I think Barney looks lovely! His legs are nice and chunky  it will grow back quickly, so if they'd left it much longer he would need another cut in a few weeks! 

All ready for Father Christmas now xx


----------



## RuthMill (Jun 30, 2012)

Oh Barney is lovely! I always love a Barney pic!


----------



## RangerC (Jan 23, 2013)

Awww. Thanks guys. I was a bit in shock when I picked him up and I do love his long shaggy coat but long hair and winter wet days don't go together.

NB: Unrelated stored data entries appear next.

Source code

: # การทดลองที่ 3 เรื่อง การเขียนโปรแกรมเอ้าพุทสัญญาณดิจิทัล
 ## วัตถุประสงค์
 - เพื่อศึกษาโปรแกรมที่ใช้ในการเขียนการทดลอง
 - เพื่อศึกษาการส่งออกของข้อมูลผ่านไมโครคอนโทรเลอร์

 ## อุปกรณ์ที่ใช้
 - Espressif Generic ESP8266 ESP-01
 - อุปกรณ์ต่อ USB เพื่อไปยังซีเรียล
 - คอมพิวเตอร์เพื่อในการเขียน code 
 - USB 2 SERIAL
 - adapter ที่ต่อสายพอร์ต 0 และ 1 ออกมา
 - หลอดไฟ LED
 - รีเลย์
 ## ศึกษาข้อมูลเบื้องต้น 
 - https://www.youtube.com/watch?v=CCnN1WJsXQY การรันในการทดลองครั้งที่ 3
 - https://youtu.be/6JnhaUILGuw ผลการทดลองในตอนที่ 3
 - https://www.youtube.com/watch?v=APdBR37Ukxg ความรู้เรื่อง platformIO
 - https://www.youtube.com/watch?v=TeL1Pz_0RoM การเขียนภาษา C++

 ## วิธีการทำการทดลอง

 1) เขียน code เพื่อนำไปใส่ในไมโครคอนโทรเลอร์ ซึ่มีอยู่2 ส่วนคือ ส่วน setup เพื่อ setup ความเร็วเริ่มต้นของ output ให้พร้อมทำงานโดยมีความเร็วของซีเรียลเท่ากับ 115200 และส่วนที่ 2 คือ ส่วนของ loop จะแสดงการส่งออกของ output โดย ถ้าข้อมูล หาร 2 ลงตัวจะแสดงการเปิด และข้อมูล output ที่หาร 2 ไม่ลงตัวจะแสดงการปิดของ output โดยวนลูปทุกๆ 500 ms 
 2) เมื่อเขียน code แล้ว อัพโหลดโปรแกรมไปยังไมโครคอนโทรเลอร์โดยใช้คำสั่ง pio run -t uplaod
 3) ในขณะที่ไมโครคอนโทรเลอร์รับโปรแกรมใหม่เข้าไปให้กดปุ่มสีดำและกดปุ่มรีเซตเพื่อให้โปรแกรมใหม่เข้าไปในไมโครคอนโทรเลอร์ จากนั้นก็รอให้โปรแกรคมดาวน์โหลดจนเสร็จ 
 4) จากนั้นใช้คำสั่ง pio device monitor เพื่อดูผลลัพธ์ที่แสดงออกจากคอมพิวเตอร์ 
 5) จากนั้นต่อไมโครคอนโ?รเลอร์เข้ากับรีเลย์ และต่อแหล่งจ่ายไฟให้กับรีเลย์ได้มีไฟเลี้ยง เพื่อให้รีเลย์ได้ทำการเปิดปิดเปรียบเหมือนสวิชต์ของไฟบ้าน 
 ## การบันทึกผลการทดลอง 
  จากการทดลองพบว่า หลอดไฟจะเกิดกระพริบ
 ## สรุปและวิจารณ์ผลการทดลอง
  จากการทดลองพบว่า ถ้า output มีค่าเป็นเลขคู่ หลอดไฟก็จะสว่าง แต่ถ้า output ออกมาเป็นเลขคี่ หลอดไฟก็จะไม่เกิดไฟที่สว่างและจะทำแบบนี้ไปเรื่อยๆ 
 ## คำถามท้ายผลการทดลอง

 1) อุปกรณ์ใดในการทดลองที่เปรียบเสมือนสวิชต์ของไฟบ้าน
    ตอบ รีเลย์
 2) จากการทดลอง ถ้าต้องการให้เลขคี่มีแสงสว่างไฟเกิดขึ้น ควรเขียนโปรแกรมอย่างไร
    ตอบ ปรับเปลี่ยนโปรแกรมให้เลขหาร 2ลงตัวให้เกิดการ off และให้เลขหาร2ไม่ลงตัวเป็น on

My friend from work came over yesterday and took some photos of The Barno before his groom so I 'll post one when she sends them over. I wanted them done before he became unrecognisable! She takes the photos for our Company so has a super dooper camera and this was my Christmas present from her.


----------



## RangerC (Jan 23, 2013)

dio.ren said:


> I love it he kind of looks like Molly except her body is even shorter I think


Fitting they were April poos together.


----------



## kendal (Jul 16, 2009)

Your groomer is doing you and herself a favor, in this weather a shorter cut is easier to maintain, and if your dog is not one for standing still to be groomed then the matts become bigger and harder to get out, meaning a proper shave Down on the next groom. 

It's a nice over all cut, although I wouldn't have left a skirt, it just doesn't suet the cockapoo.


----------



## RuthMill (Jun 30, 2012)

I like his skirt!


----------



## fairlie (Sep 7, 2013)

I like his skirt too!  Very stylish.


----------



## dmgalley (Aug 19, 2012)

I love his color. He looks so soft!!!


----------



## RangerC (Jan 23, 2013)

Oh crumbs - a skirt - is that what it's called. Oh well, it's a learning experience and as you say lottierachel, it will grow back soon enough.


----------



## RuthMill (Jun 30, 2012)

I like his skirt!


----------



## DB1 (Jan 20, 2012)

actually I did leave the skirt area a tiny bit longer last time I trimmed Dudley, because his coat is not short I think it looked pretty good because you cant really tell it is longer it just falls nicely, so I expect as the shorter coat grows Barney will look even better, you just have to be careful as that area being longer will matt again quicker that the rest.


----------



## Yogi bear (Feb 25, 2013)

If you think barneys is short then check out Seymours! (In my post 'a shave too far') My dog is now naked! Oh well, we can rest assured that it will grow back. They're still our lovely pups underneath 

I also have the same problem when posting multiple pictures-it only lets me post one picture and deletes the one before-agree-think its an iPad thing! X


----------



## Jensen (Apr 23, 2013)

Jensen is going in for his second groom soon too - I delayed it by a week as his hair is not too long at the mo and I don't want them cutting him too short. I don't like what he looks like when he first comes out, it took me two weeks to get used to him last time although life is easier I must admit!!


----------